There are times when you think you know where this is heading; the comfort of being in familiar territory. That’s where I thought I was going too, but before I knew it, I was off down a rabbit hole and into a new world.
Back in the day – 1980s & 90s – I was up to my ears in film photography. By day as a pro scientific photographer I was shooting bones & stones in an archaeology laboratory on an Olympus OM-1, usually Ilford FP4 but occasionally Pan F. Out of hours, a nature/landscape/travel photographer, shooting kilometres of Kodachrome 64 on a Pentax MX and ME-Super. Around 2000 I stopped shooting film, and aside from family snaps on a phone & compact digital, no real photography at all until late 2016.
A couple of second hand Micro Four Thirds cameras later, adapting old classic lenses, the inevitable happened. Someone kindly gifted me a Pentax Spotmatic to go with my clutch of Russian M42 lenses. A thrift shop rescue for a Minolta SRT101, and a home for my Minolta MD lenses. Shot a few films. First revelation; my eyesight ain’t what it used to be in 1990, and these ground glass SLR screens are (now) very hard to focus on. Focus nailed, occasionally. Lots of squinting.
Rabbit hole time.
A friend kindly gave me a Zorki 4 rangefinder – “… have you tried one of these?“.

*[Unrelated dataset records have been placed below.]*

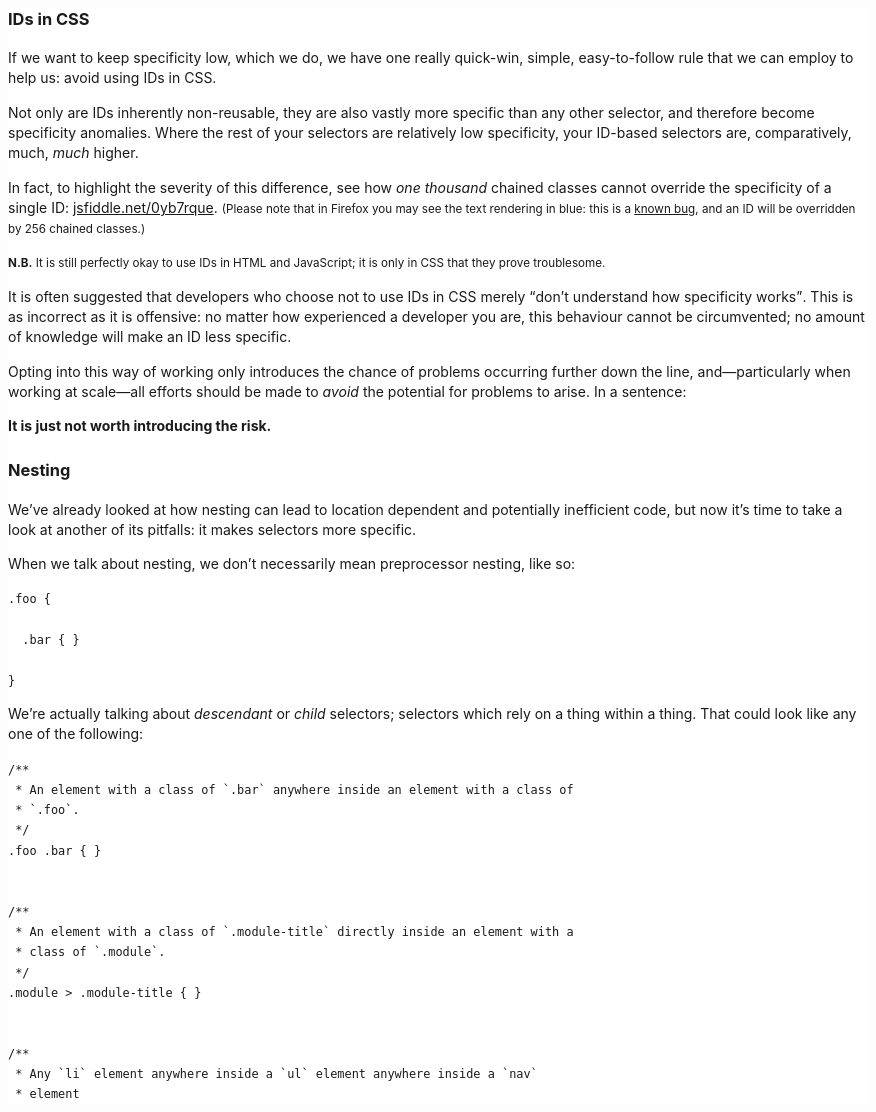 ### IDs in CSS

If we want to keep specificity low, which we do, we have one really quick-win,
simple, easy-to-follow rule that we can employ to help us: avoid using IDs in CSS.

Not only are IDs inherently non-reusable, they are also vastly more specific
than any other selector, and therefore become specificity anomalies. Where the
rest of your selectors are relatively low specificity, your ID-based selectors
are, comparatively, much, _much_ higher.

In fact, to highlight the severity of this difference, see how _one thousand_
chained classes cannot override the specificity of a single ID:
[jsfiddle.net/0yb7rque](http://jsfiddle.net/csswizardry/0yb7rque/).
<small>(Please note that in Firefox you may see the text rendering in blue: this
is a [known bug](https://twitter.com/codepo8/status/505004085398224896), and an
ID will be overridden by 256 chained classes.)</small>

<small>**N.B.** It is still perfectly okay to use IDs in HTML and JavaScript; it
is only in CSS that they prove troublesome.</small>

It is often suggested that developers who choose not to use IDs in CSS merely
<q>don’t understand how specificity works</q>. This is as incorrect as it is
offensive: no matter how experienced a developer you are, this behaviour cannot
be circumvented; no amount of knowledge will make an ID less specific.

Opting into this way of working only introduces the chance of problems occurring
further down the line, and—particularly when working at scale—all efforts should
be made to _avoid_ the potential for problems to arise. In a sentence:

**It is just not worth introducing the risk.**

### Nesting

We’ve already looked at how nesting can lead to location dependent and
potentially inefficient code, but now it’s time to take a look at another of its
pitfalls: it makes selectors more specific.

When we talk about nesting, we don’t necessarily mean preprocessor nesting, like
so:

```
.foo {

  .bar { }

}
```

We’re actually talking about _descendant_ or _child_ selectors; selectors which
rely on a thing within a thing. That could look like any one of the following:

```
/**
 * An element with a class of `.bar` anywhere inside an element with a class of
 * `.foo`.
 */
.foo .bar { }


/**
 * An element with a class of `.module-title` directly inside an element with a
 * class of `.module`.
 */
.module > .module-title { }


/**
 * Any `li` element anywhere inside a `ul` element anywhere inside a `nav`
 * element
```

In all my film photography meanderings I had never used a rangefinder – old technology, surely! Wow. Not only can I see stuff in the Zorki’s bright viewfinder, it has dioptric adjustment so stuff is in focus while composing, and that obvious yellow patch makes precise focusing a cinch.
I hadn’t shot colour negative film since I was a kid with a Kodak Instamatic. Seemed like the perfect pairing with the novel rangefinder.
So here goes – Zorki 4 rangefinder camera, Jupiter-8 50mm f/2 lens, Porta 400 film. I pushed the Porta 1-2 stops most of the time, but with standard processing. All images taken about 15 minutes down the road from home (Guildford and Castlemaine, Victoria, Australia).
I’m sold. The Zorki 4 is probably the only 35mm film camera I’ll use from here on in. Otherwise I shoot 6×6 120 film on a Pentacon Six TL. My Micro Four Thirds digital mirrorless camera continues to render classically with Russian lenses.
The image of my Zorki 4 was taken with a Google Pixel 2 mobile phone camera, using the portrait algorithm.